Produto Intelectual Nacional...

Depois de ler sobre o Desafio Nacional no Blog da Bruna Longobucco (leia aqui: Feitiço Literário), acendeu aqui comigo o desejo de promover. Afinal, não é de hoje que eu lastimo o pouco caso, preconceito e desamor para com a produção brasileira. Não vem só dos leitores, mas, infelizmente, de muitos autores também.

Falo sobre isso também no Blog da Karina (leia aqui: K-Romances).

Porque deixar de escrever sobre o país e a cultura que nasceu, para supervalorizar uma, até mesmo, em que nunca esteve?

Não é uma crítica velada, apenas uma observação simpática. Conheço autores brasileiros que usaram outros países para palco de seus romances. Mas nem por isso só lá fora permaneceram. Antes, muito falaram e mostraram do que temos bem aqui.

Quanto aos leitores, claro que existem as exceções, mas é triste saber que grandes autores brasileiros da atualidade tiveram de primeiro conquistar os aplausos no exterior, para, só então, ser aclamado aqui, não? Essa história é novidade?

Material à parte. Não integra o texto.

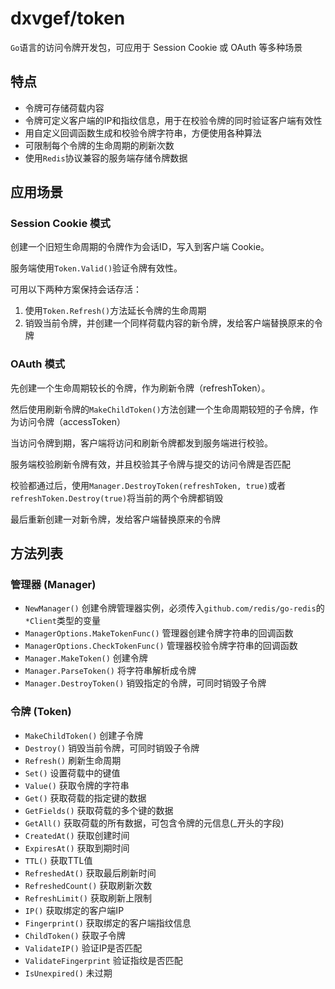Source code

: # dxvgef/token

`Go`语言的访问令牌开发包，可应用于 Session Cookie 或 OAuth 等多种场景 

## 特点

- 令牌可存储荷载内容
- 令牌可定义客户端的IP和指纹信息，用于在校验令牌的同时验证客户端有效性 
- 用自定义回调函数生成和校验令牌字符串，方便使用各种算法
- 可限制每个令牌的生命周期的刷新次数
- 使用`Redis`协议兼容的服务端存储令牌数据

## 应用场景

### Session Cookie 模式

创建一个旧短生命周期的令牌作为会话ID，写入到客户端 Cookie。

服务端使用`Token.Valid()`验证令牌有效性。

可用以下两种方案保持会话存活：
1. 使用`Token.Refresh()`方法延长令牌的生命周期
2. 销毁当前令牌，并创建一个同样荷载内容的新令牌，发给客户端替换原来的令牌

### OAuth 模式

先创建一个生命周期较长的令牌，作为刷新令牌（refreshToken）。

然后使用刷新令牌的`MakeChildToken()`方法创建一个生命周期较短的子令牌，作为访问令牌（accessToken）

当访问令牌到期，客户端将访问和刷新令牌都发到服务端进行校验。

服务端校验刷新令牌有效，并且校验其子令牌与提交的访问令牌是否匹配

校验都通过后，使用`Manager.DestroyToken(refreshToken, true)`或者`refreshToken.Destroy(true)`将当前的两个令牌都销毁

最后重新创建一对新令牌，发给客户端替换原来的令牌

## 方法列表

### 管理器 (Manager)

- `NewManager()` 创建令牌管理器实例，必须传入`github.com/redis/go-redis`的`*Client`类型的变量
- `ManagerOptions.MakeTokenFunc()` 管理器创建令牌字符串的回调函数
- `ManagerOptions.CheckTokenFunc()` 管理器校验令牌字符串的回调函数
- `Manager.MakeToken()` 创建令牌
- `Manager.ParseToken()` 将字符串解析成令牌
- `Manager.DestroyToken()` 销毁指定的令牌，可同时销毁子令牌

### 令牌 (Token)

- `MakeChildToken()` 创建子令牌
- `Destroy()` 销毁当前令牌，可同时销毁子令牌
- `Refresh()` 刷新生命周期
- `Set()` 设置荷载中的键值
- `Value()` 获取令牌的字符串
- `Get()` 获取荷载的指定键的数据
- `GetFields()` 获取荷载的多个键的数据
- `GetAll()` 获取荷载的所有数据，可包含令牌的元信息(_开头的字段)
- `CreatedAt()` 获取创建时间
- `ExpiresAt()` 获取到期时间
- `TTL()` 获取TTL值
- `RefreshedAt()` 获取最后刷新时间
- `RefreshedCount()` 获取刷新次数
- `RefreshLimit()` 获取刷新上限制
- `IP()` 获取绑定的客户端IP
- `Fingerprint()` 获取绑定的客户端指纹信息
- `ChildToken()` 获取子令牌
- `ValidateIP()` 验证IP是否匹配
- `ValidateFingerprint` 验证指纹是否匹配
- `IsUnexpired()` 未过期
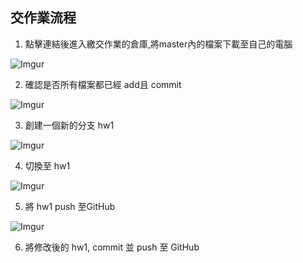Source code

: ## 交作業流程


1. 點擊連結後進入繳交作業的倉庫,將master內的檔案下載至自己的電腦

![Imgur](https://i.imgur.com/gdVRifY.png)

2. 確認是否所有檔案都已經 add且 commit

![Imgur](https://i.imgur.com/35hqER3.png)

3. 創建一個新的分支 hw1

![Imgur](https://i.imgur.com/JVCQuD3.png)

4. 切換至 hw1

![Imgur](https://i.imgur.com/Ox18E7L.png)

5. 將 hw1 push 至GitHub

![Imgur](https://i.imgur.com/BxKdd9R.png)

6. 將修改後的 hw1, commit 並 push 至 GitHub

Não... Para quem já ouviu falar da banda musical Sepultura, das cantoras e compositores líricos e do autor Paulo Coelho que, se nunca o li (ainda), admiro seu papel como representante verde-amarelo lá fora.

Não é segredo para ninguém meu amor pela obra de Erico Verissimo, meu encanto pela Cora Coralina que um dia foi alguém como nós, novos autores. Não esqueço do dia que li um trecho de sua Biografia e o editor que a descobriu tinha uma salinha simples num fim de corredor, onde na porta se lia entre sem bater... Imprimiu-se seus pirmeiros livros com o auxílio da Faculdade da Universidade Federal de Goiás.

Não importa o meio que se obtenha uma edição. Importa que o que temos dentro de nós para oferecer chegue, de alguma forma, até o leitor.

Cada dia descubro um novo e maravilhoso autor brasileiro como é o caso com a Lya Luft e a Bruna Longobucco. A Lya, apesar de já ter ouvido falar, não conhecia. Estava perambulando pela biblioteca, caçando algo diferente de sempre, e meu olhar bateu naquela coleção vermelha, lombadas com letras douradas. Lya Luft... o nome, não sei porque, soou no meu "ouvido mental" como um sortilégio — palavra que o Erico parecia tanto gostar de empregar.

Além da surpresa de ler que ela dedica o livro à D. Mafalda Verissimo (meus olhos até umedeceram de leve. Desculpem se pareço, por isso, exagerada ou por demais emotiva. Mas que fazer? Sou assim...) descobri, durante a leitura de “Pensar é transgredir” que com suas "verdades" e modo aberto da autora de falar sobre tudo já me cativou e junto com o Erico Verissimo, a Cora Coralina, o Rubem Alves, e a Eleanor Potter (autora de Poliana), as pelavras de Lya Luft nunca sairão da minha estante e meu do coração pensante.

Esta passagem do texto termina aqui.